Les scientifiques tiennent donc une explication rationnelle à ce phénomène longtemps demeuré un casse-tête : les anneaux du Cap Corse sont le résultat d’une alliance improbable entre un soubresaut géologique (des geysers de méthane dessinant des buttes circulaires) et une réponse biologique (la croissance d’un récif corallien annulaire durant la dernière glaciation). Une hypothèse élégante qui semble lever le mystère... sans pour autant diminuer la fascination qu’il exerce. Car même en connaissant le comment, on ne peut qu’être émerveillé par le pourquoi : il a fallu la coïncidence quasi miraculeuse d’un événement climatique planétaire (la glaciation), d’une particularité géologique locale (la présence de serpentine et de gaz piégé) et de le struggle for life du vivant (des coraux bâtissant un récif circulaire éphémère) pour façonner ce paysage extraordinaire.

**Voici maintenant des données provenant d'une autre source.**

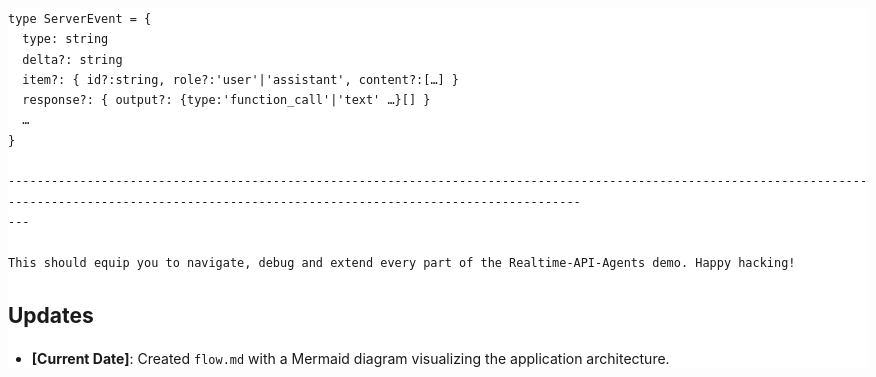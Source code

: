     type ServerEvent = {
      type: string
      delta?: string
      item?: { id?:string, role?:'user'|'assistant', content?:[…] }
      response?: { output?: {type:'function_call'|'text' …}[] }
      …
    }

    --------------------------------------------------------------------------------------------------------------------------------------------------------------------------------------------------------
    ---

    This should equip you to navigate, debug and extend every part of the Realtime‑API‑Agents demo. Happy hacking!

## Updates

*   **[Current Date]**: Created `flow.md` with a Mermaid diagram visualizing the application architecture.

Ces anneaux du Cap Corse nous rappellent que nos mers proches restent en partie inexplorées. Ils illustrent l'importance de la recherche océanographique, de la conservation marine (y compris des éoliennes…) et de la curiosité scientifique. Tandis que les Nations Unies réuniront les décideurs du monde entier à Nice, ce mystère corse vient nous rappeler que c’est souvent sous nos pieds, ou plutôt sous notre mer, que se trouvent les plus grandes énigmes, dont les résolutions laissent entrevoir des progrès scientifiques et médicaux illimités et fascinants.